GBP/USD Price Forecast: Pound Holds 1.3450 as Fed–BoE Split Keeps Bulls Aiming at 1.37
Pound trades around 1.3470, defending 1.3430 support and eyeing 1.3530 resistance while markets price more Fed cuts and limited BoE easing in 2026 | That's TradingNEWS
GBP/USD Price: Pound Holds 1.34–1.35 As Fed–BoE Gap Widens
Macro Divergence Keeps GBP/USD Above 1.3400
GBP/USD opens 2026 in the $1.3450–$1.3490 band, supported primarily by central bank divergence. The Fed has already delivered three cuts, taking the target range to 3.50%–3.75%, and markets still price in two more reductions for 2026. That path compresses the yield gap versus other majors and systematically leans against further USD strength. The dollar index trades around 98.20–98.30, trapped in a tight channel and unable to generate a sustained rebound.
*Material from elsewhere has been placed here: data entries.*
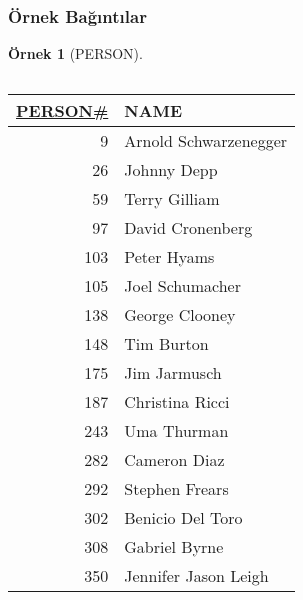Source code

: \documentclass[dvipsnames]{beamer}
\theoremstyle{definition}
\theoremstyle{example}
\newtheorem{ornek}[theorem]{Örnek}
\theoremstyle{plain}
\begin{document}
\begin{frame}
  \frametitle{Örnek Bağıntılar}

  \begin{ornek}[PERSON]
    \begin{columns}[b]
      \begin{tiny}
      \begin{table}
        \begin{tabular}{|r|l|}\hline
\underline{PERSON\#} & NAME\\[2pt]\hline\hline
   9 & Arnold Schwarzenegger\\\hline
  26 & Johnny Depp          \\\hline
  59 & Terry Gilliam        \\\hline
  97 & David Cronenberg     \\\hline
 103 & Peter Hyams          \\\hline
 105 & Joel Schumacher      \\\hline
 138 & George Clooney       \\\hline
 148 & Tim Burton           \\\hline
 175 & Jim Jarmusch         \\\hline
 187 & Christina Ricci      \\\hline
 243 & Uma Thurman          \\\hline
 282 & Cameron Diaz         \\\hline
 292 & Stephen Frears       \\\hline
 302 & Benicio Del Toro     \\\hline
 308 & Gabriel Byrne        \\\hline
 350 & Jennifer Jason Leigh \\\hline
        \end{tabular}
      \end{table}
      \end{tiny}


\end{columns}
\end{ornek}
\end{frame}
\end{document}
On the US macro side, the labor data justifies that dovish bias. The latest NFP added roughly 95k jobs against expectations near 150k, a clear signal that hiring momentum is fading. FedWatch probabilities now show about 85.1% odds of no move in January and 14.9% odds of another 25 bp cut at that meeting. At the same time, the political layer is negative for USD: Trump is set to nominate a new Fed chair when Powell’s term ends in May, and markets broadly assume a more dovish profile, adding an additional discount to the currency.
By contrast, the Bank of England is easing, but not as aggressively. The BoE cut once in December to 3.75%, a three-year low, yet faces inflation near 3.1% while US core PCE runs around 2.8%. That inflation gap limits how fast the BoE can cut compared with the Fed. The result is simple: the policy spread supports GBP and keeps GBP/USD anchored above the mid-1.34s, even with weak UK growth and rising domestic unemployment.
Dollar Structure Around DXY 98.20 Limits GBP/USD Breakout
The US Dollar Index (DXY) bounced from 97.75 and is now coiling in the 98.25–98.35 area, right around a 38.2% retracement band. The 50-period moving average has flattened and the 200-period MA near 98.50 is acting as a hard cap. With RSI parked near 55, momentum is mildly positive but far from impulsive. A decisive break above 98.50 would open 99.00–99.35 and force GBP/USD back toward the low 1.34s. A failure that sends DXY under 98.25 and then 98.00 would instead release upside for GBP/USD through $1.3530. Right now the dollar is caught between easing expectations and safe-haven demand, so it behaves as a drag on the pair rather than a fresh trend engine.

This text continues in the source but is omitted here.